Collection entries
______
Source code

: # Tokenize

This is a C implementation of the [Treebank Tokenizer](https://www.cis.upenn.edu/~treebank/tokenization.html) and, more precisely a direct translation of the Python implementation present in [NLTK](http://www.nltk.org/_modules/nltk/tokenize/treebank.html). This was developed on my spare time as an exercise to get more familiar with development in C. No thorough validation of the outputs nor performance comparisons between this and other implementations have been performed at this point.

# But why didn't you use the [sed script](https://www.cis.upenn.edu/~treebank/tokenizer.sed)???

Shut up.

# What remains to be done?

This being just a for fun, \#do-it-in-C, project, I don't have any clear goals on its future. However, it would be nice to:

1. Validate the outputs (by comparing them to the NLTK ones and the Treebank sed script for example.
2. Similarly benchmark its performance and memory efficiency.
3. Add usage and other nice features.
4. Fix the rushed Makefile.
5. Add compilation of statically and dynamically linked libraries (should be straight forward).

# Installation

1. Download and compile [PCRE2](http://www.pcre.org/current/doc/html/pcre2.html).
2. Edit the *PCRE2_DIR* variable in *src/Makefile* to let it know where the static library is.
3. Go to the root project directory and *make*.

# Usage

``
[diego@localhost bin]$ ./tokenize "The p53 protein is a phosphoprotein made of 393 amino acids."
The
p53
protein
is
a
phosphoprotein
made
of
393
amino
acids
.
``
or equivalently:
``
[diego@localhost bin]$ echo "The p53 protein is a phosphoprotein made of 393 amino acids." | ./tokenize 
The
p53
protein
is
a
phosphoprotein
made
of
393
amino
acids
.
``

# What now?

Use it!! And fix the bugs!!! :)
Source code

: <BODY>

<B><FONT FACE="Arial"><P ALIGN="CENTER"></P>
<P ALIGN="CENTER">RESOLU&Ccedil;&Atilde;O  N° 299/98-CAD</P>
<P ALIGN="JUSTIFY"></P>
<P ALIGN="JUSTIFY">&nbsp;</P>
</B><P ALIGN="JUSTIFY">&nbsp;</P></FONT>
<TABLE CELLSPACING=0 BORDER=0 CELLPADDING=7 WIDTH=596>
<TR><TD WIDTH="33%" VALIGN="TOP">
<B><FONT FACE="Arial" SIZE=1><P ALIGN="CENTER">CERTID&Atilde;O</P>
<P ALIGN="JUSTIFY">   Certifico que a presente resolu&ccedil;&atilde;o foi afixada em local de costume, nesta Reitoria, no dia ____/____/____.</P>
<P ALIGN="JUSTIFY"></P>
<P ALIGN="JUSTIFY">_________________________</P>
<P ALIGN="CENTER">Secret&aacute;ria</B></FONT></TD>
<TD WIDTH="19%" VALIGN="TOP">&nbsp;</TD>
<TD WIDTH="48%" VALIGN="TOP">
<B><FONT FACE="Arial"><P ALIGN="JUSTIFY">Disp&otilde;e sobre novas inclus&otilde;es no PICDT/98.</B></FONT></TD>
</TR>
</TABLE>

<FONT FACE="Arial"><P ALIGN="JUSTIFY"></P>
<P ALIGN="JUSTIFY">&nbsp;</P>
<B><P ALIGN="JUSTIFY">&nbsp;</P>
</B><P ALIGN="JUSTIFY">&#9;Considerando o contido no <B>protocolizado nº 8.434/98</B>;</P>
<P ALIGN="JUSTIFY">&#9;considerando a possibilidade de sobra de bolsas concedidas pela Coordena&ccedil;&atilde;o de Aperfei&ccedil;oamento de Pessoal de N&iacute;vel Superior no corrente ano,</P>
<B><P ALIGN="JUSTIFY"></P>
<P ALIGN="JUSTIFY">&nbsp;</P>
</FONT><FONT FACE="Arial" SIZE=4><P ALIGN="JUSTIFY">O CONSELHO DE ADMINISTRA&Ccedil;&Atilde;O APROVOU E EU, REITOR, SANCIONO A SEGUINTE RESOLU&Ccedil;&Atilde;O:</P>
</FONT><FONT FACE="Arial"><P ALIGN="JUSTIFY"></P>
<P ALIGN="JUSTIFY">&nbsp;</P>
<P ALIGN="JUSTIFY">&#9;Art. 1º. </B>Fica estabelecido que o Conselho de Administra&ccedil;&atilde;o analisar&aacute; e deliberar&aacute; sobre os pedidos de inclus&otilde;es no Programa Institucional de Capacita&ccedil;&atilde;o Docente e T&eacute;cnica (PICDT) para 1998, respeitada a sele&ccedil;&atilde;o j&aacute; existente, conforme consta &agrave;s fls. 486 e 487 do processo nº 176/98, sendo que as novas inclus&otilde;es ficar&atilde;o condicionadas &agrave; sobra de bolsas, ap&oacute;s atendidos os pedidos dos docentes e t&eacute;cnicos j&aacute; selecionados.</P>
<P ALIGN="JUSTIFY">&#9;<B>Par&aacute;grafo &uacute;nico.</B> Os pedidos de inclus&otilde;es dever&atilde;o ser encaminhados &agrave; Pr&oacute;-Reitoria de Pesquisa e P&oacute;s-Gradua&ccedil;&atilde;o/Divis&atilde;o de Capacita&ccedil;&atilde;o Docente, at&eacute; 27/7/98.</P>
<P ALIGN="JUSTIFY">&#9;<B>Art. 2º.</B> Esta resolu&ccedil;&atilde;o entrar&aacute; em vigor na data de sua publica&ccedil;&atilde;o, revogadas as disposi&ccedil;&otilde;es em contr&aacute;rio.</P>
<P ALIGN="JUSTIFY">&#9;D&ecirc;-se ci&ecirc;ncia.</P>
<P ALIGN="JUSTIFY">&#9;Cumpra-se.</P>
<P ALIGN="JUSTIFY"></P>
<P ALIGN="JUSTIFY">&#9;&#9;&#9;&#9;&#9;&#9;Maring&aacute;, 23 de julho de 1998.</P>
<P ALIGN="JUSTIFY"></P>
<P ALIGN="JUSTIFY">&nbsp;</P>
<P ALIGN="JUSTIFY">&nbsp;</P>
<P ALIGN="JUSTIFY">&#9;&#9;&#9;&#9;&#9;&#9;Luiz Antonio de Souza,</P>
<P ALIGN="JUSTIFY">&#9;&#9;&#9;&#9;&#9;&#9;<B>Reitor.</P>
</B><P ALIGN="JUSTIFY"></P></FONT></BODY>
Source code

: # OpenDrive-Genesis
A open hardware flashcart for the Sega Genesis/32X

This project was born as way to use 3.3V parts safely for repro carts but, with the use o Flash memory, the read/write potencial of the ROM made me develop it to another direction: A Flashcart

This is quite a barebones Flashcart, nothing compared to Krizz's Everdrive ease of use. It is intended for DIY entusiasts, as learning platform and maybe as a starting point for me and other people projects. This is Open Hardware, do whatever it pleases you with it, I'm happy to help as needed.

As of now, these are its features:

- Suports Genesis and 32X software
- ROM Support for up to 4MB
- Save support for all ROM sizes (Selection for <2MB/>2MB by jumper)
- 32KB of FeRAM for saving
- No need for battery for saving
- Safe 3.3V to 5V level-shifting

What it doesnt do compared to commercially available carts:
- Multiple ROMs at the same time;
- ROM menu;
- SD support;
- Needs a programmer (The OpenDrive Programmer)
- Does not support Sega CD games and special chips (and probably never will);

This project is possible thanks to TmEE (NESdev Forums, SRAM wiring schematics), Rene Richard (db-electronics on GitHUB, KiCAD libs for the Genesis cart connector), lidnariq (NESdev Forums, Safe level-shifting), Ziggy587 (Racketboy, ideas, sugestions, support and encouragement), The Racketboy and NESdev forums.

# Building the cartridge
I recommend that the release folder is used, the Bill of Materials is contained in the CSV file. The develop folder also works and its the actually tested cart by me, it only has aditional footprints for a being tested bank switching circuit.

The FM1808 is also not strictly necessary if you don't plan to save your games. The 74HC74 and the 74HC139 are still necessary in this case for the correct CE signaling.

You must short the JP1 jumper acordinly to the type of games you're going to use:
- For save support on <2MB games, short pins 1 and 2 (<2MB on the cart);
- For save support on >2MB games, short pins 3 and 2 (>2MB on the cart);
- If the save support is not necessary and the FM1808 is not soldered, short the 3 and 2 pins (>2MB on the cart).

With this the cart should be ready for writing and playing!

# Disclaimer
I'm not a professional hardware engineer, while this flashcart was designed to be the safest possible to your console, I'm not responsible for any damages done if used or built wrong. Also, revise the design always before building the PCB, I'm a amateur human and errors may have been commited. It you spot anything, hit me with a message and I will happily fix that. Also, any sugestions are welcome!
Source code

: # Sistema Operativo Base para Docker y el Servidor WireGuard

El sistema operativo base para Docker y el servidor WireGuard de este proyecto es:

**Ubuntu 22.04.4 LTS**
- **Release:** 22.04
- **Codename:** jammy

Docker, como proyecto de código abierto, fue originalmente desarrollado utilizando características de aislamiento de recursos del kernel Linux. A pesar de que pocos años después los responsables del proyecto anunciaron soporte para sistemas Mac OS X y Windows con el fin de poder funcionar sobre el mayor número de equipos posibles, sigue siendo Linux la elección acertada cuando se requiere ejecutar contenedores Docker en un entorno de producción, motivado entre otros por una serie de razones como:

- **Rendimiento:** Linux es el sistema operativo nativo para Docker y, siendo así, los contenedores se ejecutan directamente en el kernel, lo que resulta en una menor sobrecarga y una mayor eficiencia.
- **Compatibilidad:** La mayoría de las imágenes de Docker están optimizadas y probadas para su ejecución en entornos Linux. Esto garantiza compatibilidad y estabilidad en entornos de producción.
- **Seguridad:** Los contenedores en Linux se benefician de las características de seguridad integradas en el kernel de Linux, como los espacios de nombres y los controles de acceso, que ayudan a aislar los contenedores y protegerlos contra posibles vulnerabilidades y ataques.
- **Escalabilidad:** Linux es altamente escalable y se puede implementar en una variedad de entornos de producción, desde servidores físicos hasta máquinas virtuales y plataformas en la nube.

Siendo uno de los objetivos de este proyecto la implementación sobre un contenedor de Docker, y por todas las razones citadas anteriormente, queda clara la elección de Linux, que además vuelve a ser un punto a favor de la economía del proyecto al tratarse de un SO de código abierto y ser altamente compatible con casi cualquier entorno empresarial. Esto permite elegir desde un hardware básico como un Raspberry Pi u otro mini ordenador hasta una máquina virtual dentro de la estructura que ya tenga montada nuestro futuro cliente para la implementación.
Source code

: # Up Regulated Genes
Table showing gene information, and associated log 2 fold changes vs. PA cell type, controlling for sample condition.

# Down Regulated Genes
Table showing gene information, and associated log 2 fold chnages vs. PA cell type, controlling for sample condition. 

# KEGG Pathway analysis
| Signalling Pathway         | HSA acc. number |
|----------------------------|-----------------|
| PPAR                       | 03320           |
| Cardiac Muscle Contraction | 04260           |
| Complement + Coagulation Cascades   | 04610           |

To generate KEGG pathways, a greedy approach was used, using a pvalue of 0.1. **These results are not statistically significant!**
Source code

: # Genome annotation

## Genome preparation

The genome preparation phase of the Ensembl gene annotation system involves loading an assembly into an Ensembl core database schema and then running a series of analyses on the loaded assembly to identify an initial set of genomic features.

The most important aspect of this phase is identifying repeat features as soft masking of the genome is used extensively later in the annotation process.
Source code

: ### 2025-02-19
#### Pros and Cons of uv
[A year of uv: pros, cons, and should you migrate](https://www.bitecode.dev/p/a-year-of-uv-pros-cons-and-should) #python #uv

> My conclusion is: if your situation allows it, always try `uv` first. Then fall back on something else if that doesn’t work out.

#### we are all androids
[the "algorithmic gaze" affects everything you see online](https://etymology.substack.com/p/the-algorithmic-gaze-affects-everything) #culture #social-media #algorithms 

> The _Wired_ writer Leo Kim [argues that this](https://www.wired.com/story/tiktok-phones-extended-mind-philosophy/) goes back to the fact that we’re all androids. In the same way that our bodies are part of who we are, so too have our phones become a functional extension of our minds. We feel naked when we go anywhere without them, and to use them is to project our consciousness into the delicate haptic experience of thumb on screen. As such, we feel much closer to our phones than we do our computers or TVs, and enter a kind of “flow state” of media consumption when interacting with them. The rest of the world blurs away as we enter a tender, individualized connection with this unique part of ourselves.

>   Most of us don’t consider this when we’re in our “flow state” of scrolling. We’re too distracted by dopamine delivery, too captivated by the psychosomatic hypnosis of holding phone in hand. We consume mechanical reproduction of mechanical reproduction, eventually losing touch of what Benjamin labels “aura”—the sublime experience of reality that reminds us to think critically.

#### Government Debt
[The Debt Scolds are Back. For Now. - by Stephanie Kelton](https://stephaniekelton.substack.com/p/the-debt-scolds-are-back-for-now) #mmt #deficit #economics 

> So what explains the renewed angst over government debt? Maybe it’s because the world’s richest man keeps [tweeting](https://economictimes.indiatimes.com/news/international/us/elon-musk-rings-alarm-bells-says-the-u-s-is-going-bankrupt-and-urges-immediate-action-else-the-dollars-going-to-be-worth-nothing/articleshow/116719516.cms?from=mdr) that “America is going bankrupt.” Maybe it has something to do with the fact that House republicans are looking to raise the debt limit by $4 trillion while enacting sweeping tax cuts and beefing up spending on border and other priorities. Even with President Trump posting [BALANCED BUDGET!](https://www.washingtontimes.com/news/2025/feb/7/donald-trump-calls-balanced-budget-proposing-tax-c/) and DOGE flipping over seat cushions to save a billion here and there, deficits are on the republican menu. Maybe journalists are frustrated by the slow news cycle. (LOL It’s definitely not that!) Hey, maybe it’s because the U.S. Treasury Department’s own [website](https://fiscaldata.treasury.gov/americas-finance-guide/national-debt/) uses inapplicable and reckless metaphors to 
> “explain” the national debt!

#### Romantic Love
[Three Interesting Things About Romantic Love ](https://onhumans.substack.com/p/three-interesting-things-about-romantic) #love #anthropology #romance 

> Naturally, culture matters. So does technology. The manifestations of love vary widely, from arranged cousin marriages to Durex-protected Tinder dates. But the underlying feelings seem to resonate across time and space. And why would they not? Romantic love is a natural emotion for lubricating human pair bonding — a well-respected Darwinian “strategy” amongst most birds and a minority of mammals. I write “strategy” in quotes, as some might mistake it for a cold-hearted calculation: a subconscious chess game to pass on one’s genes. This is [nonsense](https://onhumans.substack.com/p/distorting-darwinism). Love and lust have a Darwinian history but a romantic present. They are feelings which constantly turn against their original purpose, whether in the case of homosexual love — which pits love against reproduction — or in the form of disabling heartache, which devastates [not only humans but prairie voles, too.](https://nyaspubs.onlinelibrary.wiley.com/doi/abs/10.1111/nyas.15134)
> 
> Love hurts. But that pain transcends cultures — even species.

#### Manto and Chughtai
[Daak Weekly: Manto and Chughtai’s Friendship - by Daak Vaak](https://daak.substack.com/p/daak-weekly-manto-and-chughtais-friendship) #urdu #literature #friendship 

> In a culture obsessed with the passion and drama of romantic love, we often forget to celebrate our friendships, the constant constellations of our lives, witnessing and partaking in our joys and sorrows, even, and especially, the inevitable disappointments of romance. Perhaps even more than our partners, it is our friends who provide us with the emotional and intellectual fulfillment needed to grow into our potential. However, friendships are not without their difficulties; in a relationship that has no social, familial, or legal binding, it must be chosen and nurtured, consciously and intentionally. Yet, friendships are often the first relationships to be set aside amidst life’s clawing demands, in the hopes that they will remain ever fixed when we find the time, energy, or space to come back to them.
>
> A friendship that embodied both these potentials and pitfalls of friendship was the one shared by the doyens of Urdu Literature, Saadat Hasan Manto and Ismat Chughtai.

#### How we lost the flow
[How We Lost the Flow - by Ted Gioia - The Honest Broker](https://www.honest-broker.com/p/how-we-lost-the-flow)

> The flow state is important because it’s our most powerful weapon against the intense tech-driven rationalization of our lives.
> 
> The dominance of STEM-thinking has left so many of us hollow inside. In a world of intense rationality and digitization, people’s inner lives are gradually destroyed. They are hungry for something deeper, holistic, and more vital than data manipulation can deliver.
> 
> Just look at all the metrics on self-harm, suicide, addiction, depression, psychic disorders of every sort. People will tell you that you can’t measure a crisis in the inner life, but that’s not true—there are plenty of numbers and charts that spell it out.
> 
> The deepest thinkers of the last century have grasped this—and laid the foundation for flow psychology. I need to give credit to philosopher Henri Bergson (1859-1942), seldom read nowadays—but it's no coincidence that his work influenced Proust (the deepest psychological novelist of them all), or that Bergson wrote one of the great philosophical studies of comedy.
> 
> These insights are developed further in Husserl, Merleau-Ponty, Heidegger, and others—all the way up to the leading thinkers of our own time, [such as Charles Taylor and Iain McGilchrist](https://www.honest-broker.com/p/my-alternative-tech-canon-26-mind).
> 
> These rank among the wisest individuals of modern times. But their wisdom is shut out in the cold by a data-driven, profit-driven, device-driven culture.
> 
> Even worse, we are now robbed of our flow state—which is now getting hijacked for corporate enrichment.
______
EXERCISE REQUIREMENTS: Please make an exact copy of the lines above from the line with "Use it!! And fix the bugs!!! :)" through the line with "no corrente ano,</P>", both ends included.

SOLUTION BELOW:
Use it!! And fix the bugs!!! :)
Source code

: <BODY>

<B><FONT FACE="Arial"><P ALIGN="CENTER"></P>
<P ALIGN="CENTER">RESOLU&Ccedil;&Atilde;O  N° 299/98-CAD</P>
<P ALIGN="JUSTIFY"></P>
<P ALIGN="JUSTIFY">&nbsp;</P>
</B><P ALIGN="JUSTIFY">&nbsp;</P></FONT>
<TABLE CELLSPACING=0 BORDER=0 CELLPADDING=7 WIDTH=596>
<TR><TD WIDTH="33%" VALIGN="TOP">
<B><FONT FACE="Arial" SIZE=1><P ALIGN="CENTER">CERTID&Atilde;O</P>
<P ALIGN="JUSTIFY">   Certifico que a presente resolu&ccedil;&atilde;o foi afixada em local de costume, nesta Reitoria, no dia ____/____/____.</P>
<P ALIGN="JUSTIFY"></P>
<P ALIGN="JUSTIFY">_________________________</P>
<P ALIGN="CENTER">Secret&aacute;ria</B></FONT></TD>
<TD WIDTH="19%" VALIGN="TOP">&nbsp;</TD>
<TD WIDTH="48%" VALIGN="TOP">
<B><FONT FACE="Arial"><P ALIGN="JUSTIFY">Disp&otilde;e sobre novas inclus&otilde;es no PICDT/98.</B></FONT></TD>
</TR>
</TABLE>

<FONT FACE="Arial"><P ALIGN="JUSTIFY"></P>
<P ALIGN="JUSTIFY">&nbsp;</P>
<B><P ALIGN="JUSTIFY">&nbsp;</P>
</B><P ALIGN="JUSTIFY">&#9;Considerando o contido no <B>protocolizado nº 8.434/98</B>;</P>
<P ALIGN="JUSTIFY">&#9;considerando a possibilidade de sobra de bolsas concedidas pela Coordena&ccedil;&atilde;o de Aperfei&ccedil;oamento de Pessoal de N&iacute;vel Superior no corrente ano,</P>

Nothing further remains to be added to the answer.